Drug sniffing dogs and civil asset forfeiture go together like U.S. attorney’s offices and local law enforcement. Civil forfeiture allows the government to confiscate property from people without charging them with a crime. Officer Monroe called ahead to Elko County Sheriff’s Deputy Doug Fisher, telling him he had to let Gorman go because he did not have a drug sniffing dog available. Fisher pulled Gorman over just 40 minutes later, this time supposedly for an obstructive left window curtain. After several more minutes, in which Fisher ran his record again, a drug sniffing dog arrived and alerted to a left rear compartment on the RV. Fisher told Gorman he could leave, but the RV was being impounded. Police never bothered to search the left rear compartment, but did find and seize $167,000 in cash stashed throughout the RV, under a revenue sharing program with the Feds.

Maybe Gorman sold pot in Hawaii where he worked for a paddle board company. Or maybe he was going to buy pot in California. Maybe he just didn’t trust banks. The police didn’t prove anything one way or the other. They simply seized the cash because a drug sniffing dog supposedly alerted to drugs. There were no drugs in the RV.

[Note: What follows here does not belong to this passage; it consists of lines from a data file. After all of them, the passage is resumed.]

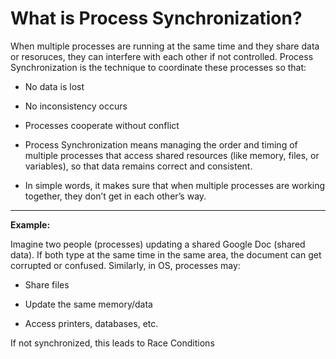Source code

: # What is Process Synchronization?
When multiple processes are running at the same time and they share data or resoruces, they can interfere with each other if not controlled.
Process Synchronization is the technique to coordinate these processes so that:

   - No data is lost
   - No inconsistency occurs
   - Processes cooperate without conflict

- Process Synchronization means managing the order and timing of multiple processes that access shared resources (like memory, files, or variables), so that data remains correct and consistent.

- In simple words, it makes sure that when multiple processes are working together, they don’t get in each other’s way.



---
**Example:**

Imagine two people (processes) updating a shared Google Doc (shared data).
If both type at the same time in the same area, the document can get corrupted or confused.
Similarly, in OS, processes may:

- Share files

- Update the same memory/data

- Access printers, databases, etc.

If not synchronized, this leads to Race Conditions
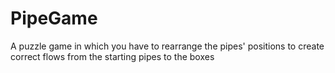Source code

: # PipeGame
A puzzle game in which you have to rearrange the pipes' positions to create correct flows from the starting pipes to the boxes
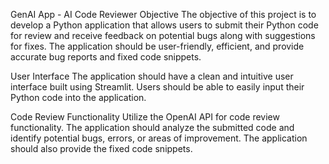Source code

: GenAI App - AI Code Reviewer
Objective
The objective of this project is to develop a Python application that allows users to submit their Python code for review and receive feedback on potential bugs along with suggestions for fixes. The application should be user-friendly, efficient, and provide accurate bug reports and fixed code snippets.

User Interface
The application should have a clean and intuitive user interface built using Streamlit.
Users should be able to easily input their Python code into the application.

Code Review Functionality
Utilize the OpenAI API for code review functionality.
The application should analyze the submitted code and identify potential bugs, errors, or areas of improvement.
The application should also provide the fixed code snippets.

In 2006, Supreme Court Judge Antonin Scalia ruled that a good faith exception to the exclusionary rule was permissible because of the “new professionalism” of police. Six years later, he ruled that the only test needed to certify a drug sniffing dog was the police department’s own proficiency test. An independent test was not needed because “Why on earth would the police want an incompetent dog?” Scalia seemed incredulous that the police would want to conduct a search when there was no legally justifiable reason to search. The Supreme Court has ruled the only place a drug dog cannot be used is at the doorstep to your home. A police trained dog may simply be alerting to conscious or unconscious cues from its handler.

Luckily for Gorman, Justice Ruth Bader Ginsburg takes a more jaundiced view of the motives of police and is less in awe of their professionalism. Just last April, Ginsburg wrote for a divided court that police cannot extend a traffic stop for more than a few minutes in order to bring a drug sniffing dog to the scene. That opinion provided Gorman just enough rationale to prevail in the difficult procedure to recover his money.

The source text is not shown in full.